Thoughts on the so-called bubble in technology stocks
Many highly respected market pundits are maintaining a bearish view on equity markets and expressing stern warnings on what they call the “technology bubble”. We have no view on interest rates and equity markets and technology as a group or sector. What we see is that most profitable technology stocks are either cheap or fairly valued. As often, the thesis of the expert is not a forecast but a description of a reality that happened last year. On the other hand, loss-making companies where traditional valuation is trickier, seem very bubbly and risky. We will quickly review how iconic companies such as Google, Adobe and Amazon have performed in the recent past and check their current valuation.
- Google trades on a 18.0x ntm PER in line with the US market average. It has underperformed the SP500 in the past 12 months and performed in line with the market in the last three years and has been given little reward for almost doubling its ntm annual EBITDA to a respectable $117.7bn. Google trades on a 9.1x EV/EBITDA, down from its 2021 16.8x peak and close to a 10-year low. Not bubbly for a long-term highly profitable company with significant moats which is set to increasingly benefit from the cloud and AI.
- Adobe is the leader in online content creation tools for creators and marketers with a very resilient high-margin subscription model.
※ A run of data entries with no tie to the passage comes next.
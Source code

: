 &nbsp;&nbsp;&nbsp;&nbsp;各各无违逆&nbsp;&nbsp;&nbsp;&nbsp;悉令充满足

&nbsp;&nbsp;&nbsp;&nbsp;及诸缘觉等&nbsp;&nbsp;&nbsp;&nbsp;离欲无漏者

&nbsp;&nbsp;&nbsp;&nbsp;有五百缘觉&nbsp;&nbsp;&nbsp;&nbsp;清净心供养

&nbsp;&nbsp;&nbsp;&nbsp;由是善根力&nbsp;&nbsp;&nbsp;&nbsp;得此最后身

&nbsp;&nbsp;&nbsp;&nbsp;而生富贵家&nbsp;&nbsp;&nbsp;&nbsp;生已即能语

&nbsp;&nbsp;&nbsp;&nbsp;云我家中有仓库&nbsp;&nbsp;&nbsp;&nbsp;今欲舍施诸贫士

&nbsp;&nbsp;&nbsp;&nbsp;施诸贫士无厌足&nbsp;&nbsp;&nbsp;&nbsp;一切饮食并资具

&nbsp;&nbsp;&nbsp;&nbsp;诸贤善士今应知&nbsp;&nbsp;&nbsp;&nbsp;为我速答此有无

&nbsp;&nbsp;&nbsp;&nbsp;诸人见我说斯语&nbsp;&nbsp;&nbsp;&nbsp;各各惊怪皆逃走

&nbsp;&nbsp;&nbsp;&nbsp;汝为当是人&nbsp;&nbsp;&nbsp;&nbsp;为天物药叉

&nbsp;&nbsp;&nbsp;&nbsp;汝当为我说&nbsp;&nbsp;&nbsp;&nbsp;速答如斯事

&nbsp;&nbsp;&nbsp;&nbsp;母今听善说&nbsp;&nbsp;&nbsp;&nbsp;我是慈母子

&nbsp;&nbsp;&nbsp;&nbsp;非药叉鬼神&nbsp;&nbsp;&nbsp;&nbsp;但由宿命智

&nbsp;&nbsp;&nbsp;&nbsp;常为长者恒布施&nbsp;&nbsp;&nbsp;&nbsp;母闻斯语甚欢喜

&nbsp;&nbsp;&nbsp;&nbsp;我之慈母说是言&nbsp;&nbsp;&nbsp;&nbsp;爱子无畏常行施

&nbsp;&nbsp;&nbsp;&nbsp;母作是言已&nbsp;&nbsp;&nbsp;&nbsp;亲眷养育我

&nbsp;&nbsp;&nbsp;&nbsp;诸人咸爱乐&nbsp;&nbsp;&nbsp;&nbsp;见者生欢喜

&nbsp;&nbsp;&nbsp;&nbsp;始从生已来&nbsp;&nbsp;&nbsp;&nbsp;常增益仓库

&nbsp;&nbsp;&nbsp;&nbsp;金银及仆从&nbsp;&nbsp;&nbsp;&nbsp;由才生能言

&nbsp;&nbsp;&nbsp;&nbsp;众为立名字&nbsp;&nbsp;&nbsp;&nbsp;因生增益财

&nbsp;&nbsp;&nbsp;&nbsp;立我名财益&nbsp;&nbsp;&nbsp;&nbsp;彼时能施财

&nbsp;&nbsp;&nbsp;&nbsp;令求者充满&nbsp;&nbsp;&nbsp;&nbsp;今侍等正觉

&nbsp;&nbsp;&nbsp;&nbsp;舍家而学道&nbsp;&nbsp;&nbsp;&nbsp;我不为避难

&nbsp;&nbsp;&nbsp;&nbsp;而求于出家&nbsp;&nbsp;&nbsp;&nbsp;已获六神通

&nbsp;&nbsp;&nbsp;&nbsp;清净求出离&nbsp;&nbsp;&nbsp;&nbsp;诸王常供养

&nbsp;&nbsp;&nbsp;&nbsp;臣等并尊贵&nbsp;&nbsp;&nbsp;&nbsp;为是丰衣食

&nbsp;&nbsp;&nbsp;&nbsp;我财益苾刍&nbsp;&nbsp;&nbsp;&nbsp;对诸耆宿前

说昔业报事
Its share has lost 31% of its value and underperformed the SP500 index by 23%. The three-year underperformance is 27%. Adobe is given little credit for both its 40% EBITDA margin and its 15% average growth rate in the past 10 years. On valuation, Adobe trades at a demanding 20X EV/EBITDA. Historically, it is a 10-year low, more than half the peak level reached in 2021 and much lower than comparable SaaS companies like Intuit or ServiceNow.
From a long-term perspective, Adobe and Google are well managed, highly profitable companies that trade at fair to attractive valuations. As often, the thesis of the expert is not a forecast but a description of the recent past. There was a bubble in technology in 2020-2021. This bubble burst in 2022.